Uno de los brazos de la sombra se transformó en un cuchillo y atravesó el pecho del hombre. Un hilo de sangre escurrió por su boca mientras que la oscuridad que lo abrazaba se pintó parcialmente de rojo.

–Seis libras –una sonrisa sin rostro se formó en el semblante oscuro de la sombra–. El alma pesa seis libras. Y tú estás encadenado a nueve. Te hundirás en lo más profundo del lago de los lamentos.

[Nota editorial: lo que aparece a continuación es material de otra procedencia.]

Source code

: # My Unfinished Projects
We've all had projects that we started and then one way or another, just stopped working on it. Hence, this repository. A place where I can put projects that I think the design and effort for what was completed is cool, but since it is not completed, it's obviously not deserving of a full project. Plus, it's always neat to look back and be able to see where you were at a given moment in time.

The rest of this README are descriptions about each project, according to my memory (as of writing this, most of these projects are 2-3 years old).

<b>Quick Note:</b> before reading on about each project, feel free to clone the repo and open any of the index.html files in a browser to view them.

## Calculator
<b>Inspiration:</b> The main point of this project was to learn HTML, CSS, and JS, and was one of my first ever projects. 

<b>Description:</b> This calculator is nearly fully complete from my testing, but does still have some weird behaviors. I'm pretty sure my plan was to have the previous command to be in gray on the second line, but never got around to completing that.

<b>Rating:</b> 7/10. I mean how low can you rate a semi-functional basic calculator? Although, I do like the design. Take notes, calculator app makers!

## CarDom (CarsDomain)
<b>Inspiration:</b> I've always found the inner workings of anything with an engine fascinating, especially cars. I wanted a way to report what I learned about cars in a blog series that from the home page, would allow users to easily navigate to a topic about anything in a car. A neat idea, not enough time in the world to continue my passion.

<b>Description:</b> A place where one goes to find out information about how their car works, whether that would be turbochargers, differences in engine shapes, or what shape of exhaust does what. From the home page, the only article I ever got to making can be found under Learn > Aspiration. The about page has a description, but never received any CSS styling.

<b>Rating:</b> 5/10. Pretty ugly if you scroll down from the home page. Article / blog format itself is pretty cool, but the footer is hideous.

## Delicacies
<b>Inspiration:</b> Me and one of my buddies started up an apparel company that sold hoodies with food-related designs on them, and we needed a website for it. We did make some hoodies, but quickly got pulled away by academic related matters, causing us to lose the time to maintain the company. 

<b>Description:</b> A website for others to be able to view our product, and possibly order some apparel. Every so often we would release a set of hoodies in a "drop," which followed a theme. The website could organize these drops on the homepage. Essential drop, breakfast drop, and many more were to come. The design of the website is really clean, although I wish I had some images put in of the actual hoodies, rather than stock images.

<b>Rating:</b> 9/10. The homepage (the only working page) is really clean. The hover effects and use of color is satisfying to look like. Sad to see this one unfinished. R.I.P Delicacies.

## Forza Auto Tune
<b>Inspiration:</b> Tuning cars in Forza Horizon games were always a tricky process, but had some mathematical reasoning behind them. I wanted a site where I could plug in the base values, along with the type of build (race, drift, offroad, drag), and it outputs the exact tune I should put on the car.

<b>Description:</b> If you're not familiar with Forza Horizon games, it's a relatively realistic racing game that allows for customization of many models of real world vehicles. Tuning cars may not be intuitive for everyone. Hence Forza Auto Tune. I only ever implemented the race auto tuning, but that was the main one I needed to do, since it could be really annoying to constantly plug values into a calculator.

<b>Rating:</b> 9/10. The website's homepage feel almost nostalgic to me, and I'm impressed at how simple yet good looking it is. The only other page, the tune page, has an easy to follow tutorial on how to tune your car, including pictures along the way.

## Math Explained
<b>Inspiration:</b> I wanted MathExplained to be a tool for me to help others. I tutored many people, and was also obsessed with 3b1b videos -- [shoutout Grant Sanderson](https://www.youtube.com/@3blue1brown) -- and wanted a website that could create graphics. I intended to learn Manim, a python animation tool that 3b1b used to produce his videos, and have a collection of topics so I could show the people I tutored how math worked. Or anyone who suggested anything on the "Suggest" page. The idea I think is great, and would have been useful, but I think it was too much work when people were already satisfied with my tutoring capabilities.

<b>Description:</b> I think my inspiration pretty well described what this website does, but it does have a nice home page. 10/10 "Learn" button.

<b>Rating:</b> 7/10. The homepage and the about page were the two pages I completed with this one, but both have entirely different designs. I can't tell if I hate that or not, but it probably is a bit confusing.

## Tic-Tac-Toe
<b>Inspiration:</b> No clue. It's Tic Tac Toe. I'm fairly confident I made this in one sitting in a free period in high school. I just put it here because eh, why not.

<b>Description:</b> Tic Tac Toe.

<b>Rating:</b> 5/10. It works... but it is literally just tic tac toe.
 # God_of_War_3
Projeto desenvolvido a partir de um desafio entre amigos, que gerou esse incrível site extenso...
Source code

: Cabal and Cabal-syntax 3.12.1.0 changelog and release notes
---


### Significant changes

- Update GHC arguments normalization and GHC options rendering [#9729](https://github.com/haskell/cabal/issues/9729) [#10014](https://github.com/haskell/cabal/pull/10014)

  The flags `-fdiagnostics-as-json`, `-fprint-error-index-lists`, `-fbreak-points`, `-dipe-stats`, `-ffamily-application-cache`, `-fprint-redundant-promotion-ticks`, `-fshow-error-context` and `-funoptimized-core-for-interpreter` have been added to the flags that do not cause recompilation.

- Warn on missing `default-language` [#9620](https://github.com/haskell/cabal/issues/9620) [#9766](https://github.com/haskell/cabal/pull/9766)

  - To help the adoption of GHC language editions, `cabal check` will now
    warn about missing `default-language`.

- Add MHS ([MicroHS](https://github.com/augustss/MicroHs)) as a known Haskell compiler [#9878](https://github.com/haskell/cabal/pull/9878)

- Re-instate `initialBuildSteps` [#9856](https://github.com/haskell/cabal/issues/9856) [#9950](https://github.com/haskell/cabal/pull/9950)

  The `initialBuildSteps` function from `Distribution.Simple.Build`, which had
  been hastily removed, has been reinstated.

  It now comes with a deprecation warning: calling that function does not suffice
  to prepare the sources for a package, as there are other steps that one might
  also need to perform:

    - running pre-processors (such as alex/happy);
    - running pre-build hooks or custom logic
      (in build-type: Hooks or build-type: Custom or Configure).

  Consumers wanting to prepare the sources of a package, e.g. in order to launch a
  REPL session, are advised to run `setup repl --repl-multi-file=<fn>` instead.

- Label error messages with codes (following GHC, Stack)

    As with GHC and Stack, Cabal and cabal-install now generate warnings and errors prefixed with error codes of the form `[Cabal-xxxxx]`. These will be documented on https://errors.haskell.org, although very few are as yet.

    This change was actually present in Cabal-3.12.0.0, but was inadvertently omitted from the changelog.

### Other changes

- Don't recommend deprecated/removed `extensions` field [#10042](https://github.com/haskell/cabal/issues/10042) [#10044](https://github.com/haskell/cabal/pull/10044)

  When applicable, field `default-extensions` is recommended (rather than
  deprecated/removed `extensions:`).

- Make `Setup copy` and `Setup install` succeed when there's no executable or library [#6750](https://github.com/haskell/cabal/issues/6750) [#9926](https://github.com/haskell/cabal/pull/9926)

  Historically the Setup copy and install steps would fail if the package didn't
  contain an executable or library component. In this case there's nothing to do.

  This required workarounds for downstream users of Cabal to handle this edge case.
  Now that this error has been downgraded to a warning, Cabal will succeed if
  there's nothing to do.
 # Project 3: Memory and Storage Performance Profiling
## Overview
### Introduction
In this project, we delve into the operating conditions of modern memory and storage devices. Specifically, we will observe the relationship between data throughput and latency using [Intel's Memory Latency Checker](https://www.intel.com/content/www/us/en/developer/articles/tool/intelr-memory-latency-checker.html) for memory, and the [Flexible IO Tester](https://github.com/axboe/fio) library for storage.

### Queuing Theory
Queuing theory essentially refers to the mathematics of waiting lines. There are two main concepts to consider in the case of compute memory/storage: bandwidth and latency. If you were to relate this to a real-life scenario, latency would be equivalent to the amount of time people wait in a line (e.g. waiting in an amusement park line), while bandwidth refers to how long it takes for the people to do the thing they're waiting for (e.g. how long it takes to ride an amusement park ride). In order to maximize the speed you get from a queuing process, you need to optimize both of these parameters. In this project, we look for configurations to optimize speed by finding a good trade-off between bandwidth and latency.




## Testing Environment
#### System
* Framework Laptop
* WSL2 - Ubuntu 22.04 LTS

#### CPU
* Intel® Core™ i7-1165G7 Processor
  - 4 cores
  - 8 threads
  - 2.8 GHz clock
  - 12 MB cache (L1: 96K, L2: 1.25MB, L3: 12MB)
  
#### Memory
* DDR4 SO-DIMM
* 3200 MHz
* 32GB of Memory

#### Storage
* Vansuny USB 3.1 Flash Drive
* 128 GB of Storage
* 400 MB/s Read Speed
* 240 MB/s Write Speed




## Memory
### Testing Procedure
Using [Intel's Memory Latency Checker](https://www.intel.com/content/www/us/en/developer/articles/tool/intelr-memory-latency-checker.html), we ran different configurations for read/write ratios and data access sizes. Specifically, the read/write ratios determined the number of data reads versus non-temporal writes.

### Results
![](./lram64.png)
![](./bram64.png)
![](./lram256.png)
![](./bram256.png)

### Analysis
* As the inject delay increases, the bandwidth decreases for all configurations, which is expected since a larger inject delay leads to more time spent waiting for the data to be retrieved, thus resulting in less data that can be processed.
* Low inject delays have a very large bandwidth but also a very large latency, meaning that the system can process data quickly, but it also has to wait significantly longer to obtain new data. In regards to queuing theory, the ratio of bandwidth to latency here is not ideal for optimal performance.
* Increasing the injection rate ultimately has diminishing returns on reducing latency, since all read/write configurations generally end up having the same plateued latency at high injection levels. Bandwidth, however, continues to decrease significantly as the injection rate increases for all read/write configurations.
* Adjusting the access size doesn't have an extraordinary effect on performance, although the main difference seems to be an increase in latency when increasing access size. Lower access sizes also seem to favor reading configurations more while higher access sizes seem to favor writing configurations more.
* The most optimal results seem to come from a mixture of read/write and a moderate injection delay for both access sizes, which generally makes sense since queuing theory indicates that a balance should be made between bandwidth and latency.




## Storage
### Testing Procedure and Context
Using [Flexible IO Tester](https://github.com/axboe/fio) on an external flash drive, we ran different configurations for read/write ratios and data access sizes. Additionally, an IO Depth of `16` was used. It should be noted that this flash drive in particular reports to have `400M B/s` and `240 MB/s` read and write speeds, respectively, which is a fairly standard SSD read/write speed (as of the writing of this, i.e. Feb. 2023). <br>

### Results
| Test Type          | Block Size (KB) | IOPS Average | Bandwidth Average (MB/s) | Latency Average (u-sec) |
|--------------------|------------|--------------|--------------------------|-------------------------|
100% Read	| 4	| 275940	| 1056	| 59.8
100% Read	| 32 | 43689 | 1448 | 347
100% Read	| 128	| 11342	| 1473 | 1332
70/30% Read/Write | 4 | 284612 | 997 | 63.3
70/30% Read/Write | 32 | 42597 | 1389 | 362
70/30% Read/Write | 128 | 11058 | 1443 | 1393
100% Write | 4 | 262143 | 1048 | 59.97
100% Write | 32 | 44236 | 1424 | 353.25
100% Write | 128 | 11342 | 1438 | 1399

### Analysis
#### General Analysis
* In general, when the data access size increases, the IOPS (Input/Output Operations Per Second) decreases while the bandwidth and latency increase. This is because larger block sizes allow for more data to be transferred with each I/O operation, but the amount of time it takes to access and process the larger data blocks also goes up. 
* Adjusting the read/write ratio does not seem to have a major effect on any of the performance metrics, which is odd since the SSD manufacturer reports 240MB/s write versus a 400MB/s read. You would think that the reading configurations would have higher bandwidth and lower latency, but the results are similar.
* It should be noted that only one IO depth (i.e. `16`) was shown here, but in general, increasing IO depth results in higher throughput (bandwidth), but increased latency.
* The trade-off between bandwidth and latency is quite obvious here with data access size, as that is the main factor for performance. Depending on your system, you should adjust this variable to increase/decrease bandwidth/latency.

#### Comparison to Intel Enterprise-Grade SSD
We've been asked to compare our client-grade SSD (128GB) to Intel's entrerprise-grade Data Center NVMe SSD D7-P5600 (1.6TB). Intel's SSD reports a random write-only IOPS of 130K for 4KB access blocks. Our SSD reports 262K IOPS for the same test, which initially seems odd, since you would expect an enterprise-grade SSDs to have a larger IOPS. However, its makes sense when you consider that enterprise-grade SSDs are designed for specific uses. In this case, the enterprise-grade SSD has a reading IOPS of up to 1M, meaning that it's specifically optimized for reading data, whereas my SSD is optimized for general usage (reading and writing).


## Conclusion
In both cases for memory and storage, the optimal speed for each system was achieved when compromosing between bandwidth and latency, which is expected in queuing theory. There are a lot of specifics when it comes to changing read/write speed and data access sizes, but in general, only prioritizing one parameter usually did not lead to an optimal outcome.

La lámpara que los alumbraba comenzó a parpadear, su luz ya no era tan potente y brillaba unos segundos para después permanecer apagada los mismos segundos, dejando por un instante la ciudad en penumbra. El  foco continuó en rápidos parpadeos  varias veces, pero poco a poco retomó la potencia, hasta que logró permanecer iluminada, justo antes de que todo se convierta en oscuridad infinita. Y tras ella se prendió otra, y luego otra, y otra más, y así continuaron sucediéndose hasta que todo lo largo y ancho de esa gran avenida estaba iluminado. Después, como si estuvieran sincronizadas, las ventanas de toda la plasta de edificios comenzaron a avivarse una a una con la luz amarilla proveniente del interior. La ciudad otra vez estaba alumbrada por completo y el silencio extraviado volvió a aparecer en las calles. Los colores regresaron a encender a la ciudad dormida. De la misma forma, los vehículos regresaron a pitarse unos a otros por las prisas de la desesperación citadina, por lo que ninguno de ellos se percató de la escultura de porcelana que apareció repentinamente a la mitad de la avenida, y para cuando lograron frenar la marcha de sus motores, tanto el parabrisas como el pavimento estaban cubiertos de sangre.